• **Task prompt**
Go through the data line by line. Copy each one holding the string "Complex".

Stored data entries
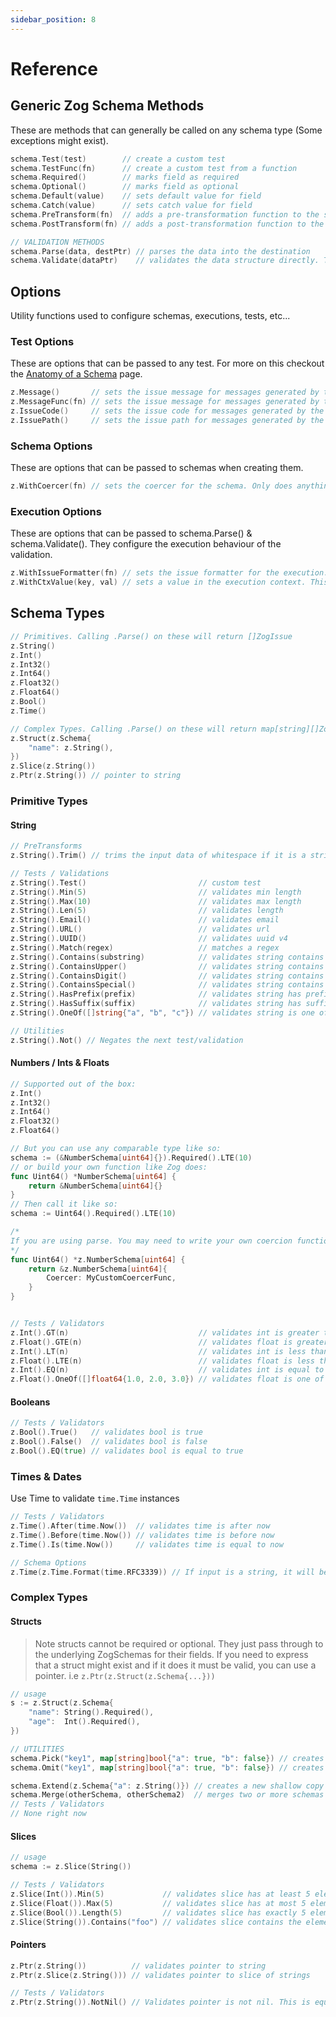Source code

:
 ```yaml
---
sidebar_position: 8
---
```


# Reference

## Generic Zog Schema Methods

These are methods that can generally be called on any schema type (Some exceptions might exist).

```go
schema.Test(test)        // create a custom test
schema.TestFunc(fn)      // create a custom test from a function
schema.Required()        // marks field as required
schema.Optional()        // marks field as optional
schema.Default(value)    // sets default value for field
schema.Catch(value)      // sets catch value for field
schema.PreTransform(fn)  // adds a pre-transformation function to the schema
schema.PostTransform(fn) // adds a post-transformation function to the schema

// VALIDATION METHODS
schema.Parse(data, destPtr) // parses the data into the destination
schema.Validate(dataPtr)    // validates the data structure directly. This is a pointer to a struct, slice, string, int, etc...
```

## Options

Utility functions used to configure schemas, executions, tests, etc...

### Test Options

These are options that can be passed to any test. For more on this checkout the [Anatomy of a Schema](/core-concepts/anatomy-of-schema#test-options) page.

```go
z.Message()       // sets the issue message for messages generated by the tests
z.MessageFunc(fn) // sets the issue message for messages generated by the tests. This is a function that takes the data as input and returns a string
z.IssueCode()     // sets the issue code for messages generated by the tests
z.IssuePath()     // sets the issue path for messages generated by the tests
```

### Schema Options

These are options that can be passed to schemas when creating them.

```go
z.WithCoercer(fn) // sets the coercer for the schema. Only does anything if using schema.Parse()
```

### Execution Options

These are options that can be passed to schema.Parse() & schema.Validate(). They configure the execution behaviour of the validation.

```go
z.WithIssueFormatter(fn) // sets the issue formatter for the execution. This is used to format the issues messages during execution.
z.WithCtxValue(key, val) // sets a value in the execution context. This is useful for passing values to tests or post transforms.
```

## Schema Types

```go
// Primitives. Calling .Parse() on these will return []ZogIssue
z.String()
z.Int()
z.Int32()
z.Int64()
z.Float32()
z.Float64()
z.Bool()
z.Time()

// Complex Types. Calling .Parse() on these will return map[string][]ZogIssue. Where the key is the field path ("user.email") & $root is the list of complex type level errors not the specific field errors
z.Struct(z.Schema{
	"name": z.String(),
})
z.Slice(z.String())
z.Ptr(z.String()) // pointer to string
```

### Primitive Types

#### String

```go
// PreTransforms
z.String().Trim() // trims the input data of whitespace if it is a string (does nothing otherwise)

// Tests / Validations
z.String().Test()                         // custom test
z.String().Min(5)                         // validates min length
z.String().Max(10)                        // validates max length
z.String().Len(5)                         // validates length
z.String().Email()                        // validates email
z.String().URL()                          // validates url
z.String().UUID()                         // validates uuid v4
z.String().Match(regex)                   // matches a regex
z.String().Contains(substring)            // validates string contains substring
z.String().ContainsUpper()                // validates string contains uppercase letter
z.String().ContainsDigit()                // validates string contains digit
z.String().ContainsSpecial()              // validates string contains special character
z.String().HasPrefix(prefix)              // validates string has prefix
z.String().HasSuffix(suffix)              // validates string has suffix
z.String().OneOf([]string{"a", "b", "c"}) // validates string is one of the values. Similar to zod enums

// Utilities
z.String().Not() // Negates the next test/validation
```

#### Numbers / Ints & Floats

```go
// Supported out of the box:
z.Int()
z.Int32()
z.Int64()
z.Float32()
z.Float64()

// But you can use any comparable type like so:
schema := (&NumberSchema[uint64]{}).Required().LTE(10)
// or build your own function like Zog does:
func Uint64() *NumberSchema[uint64] {
	return &NumberSchema[uint64]{}
}
// Then call it like so:
schema := Uint64().Required().LTE(10)

/*
If you are using parse. You may need to write your own coercion function for these weird types since zog won't have one built in. But this is quite easy, I recommend you checkout /conf/coercers.go for inspiration. Then you just have to provide that coercer to the schema like this:
*/
func Uint64() *z.NumberSchema[uint64] {
	return &z.NumberSchema[uint64]{
		Coercer: MyCustomCoercerFunc,
	}
}


// Tests / Validators
z.Int().GT(n)                             // validates int is greater than n
z.Float().GTE(n)                          // validates float is greater than or equal to n
z.Int().LT(n)                             // validates int is less than n
z.Float().LTE(n)                          // validates float is less than or equal to n
z.Int().EQ(n)                             // validates int is equal to n
z.Float().OneOf([]float64{1.0, 2.0, 3.0}) // validates float is one of the values. Similar to zod enums
```

#### Booleans

```go
// Tests / Validators
z.Bool().True()   // validates bool is true
z.Bool().False()  // validates bool is false
z.Bool().EQ(true) // validates bool is equal to true
```

### Times & Dates

Use Time to validate `time.Time` instances

```go
// Tests / Validators
z.Time().After(time.Now())  // validates time is after now
z.Time().Before(time.Now()) // validates time is before now
z.Time().Is(time.Now())     // validates time is equal to now

// Schema Options
z.Time(z.Time.Format(time.RFC3339)) // If input is a string, it will be parsed as a time.Time using the provided layout. time.RFC3339 is the default. Keep in mind this coercion only works when using Parse()
```

### Complex Types

#### Structs

> Note structs cannot be required or optional. They just pass through to the underlying ZogSchemas for their fields. If you need to express that a struct might exist and if it does it must be valid, you can use a pointer. i.e `z.Ptr(z.Struct(z.Schema{...}))`

```go
// usage
s := z.Struct(z.Schema{
	"name": String().Required(),
	"age":  Int().Required(),
})

// UTILITIES
schema.Pick("key1", map[string]bool{"a": true, "b": false}) // creates a new shallow copy of the schema with only the specified fields. It supports both string keys and map[string]bool
schema.Omit("key1", map[string]bool{"a": true, "b": false}) // creates a new shallow copy of the schema omitting the specified fields. It supports both string keys and map[string]bool

schema.Extend(z.Schema{"a": z.String()}) // creates a new shallow copy of the schema with the additional fields
schema.Merge(otherSchema, otherSchema2)  // merges two or more schemas into a new schema. Last schema takes precedence for conflicting keys
// Tests / Validators
// None right now
```

#### Slices

```go
// usage
schema := z.Slice(String())

// Tests / Validators
z.Slice(Int()).Min(5)             // validates slice has at least 5 elements
z.Slice(Float()).Max(5)           // validates slice has at most 5 elements
z.Slice(Bool()).Length(5)         // validates slice has exactly 5 elements
z.Slice(String()).Contains("foo") // validates slice contains the element "foo"
```

#### Pointers

```go
z.Ptr(z.String())          // validates pointer to string
z.Ptr(z.Slice(z.String())) // validates pointer to slice of strings

// Tests / Validators
z.Ptr(z.String()).NotNil() // Validates pointer is not nil. This is equivalent to Required() for other types
```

• **Response to the task**
// Complex Types. Calling .Parse() on these will return map[string][]ZogIssue. Where the key is the field path ("user.email") & $root is the list of complex type level errors not the specific field errors
### Complex Types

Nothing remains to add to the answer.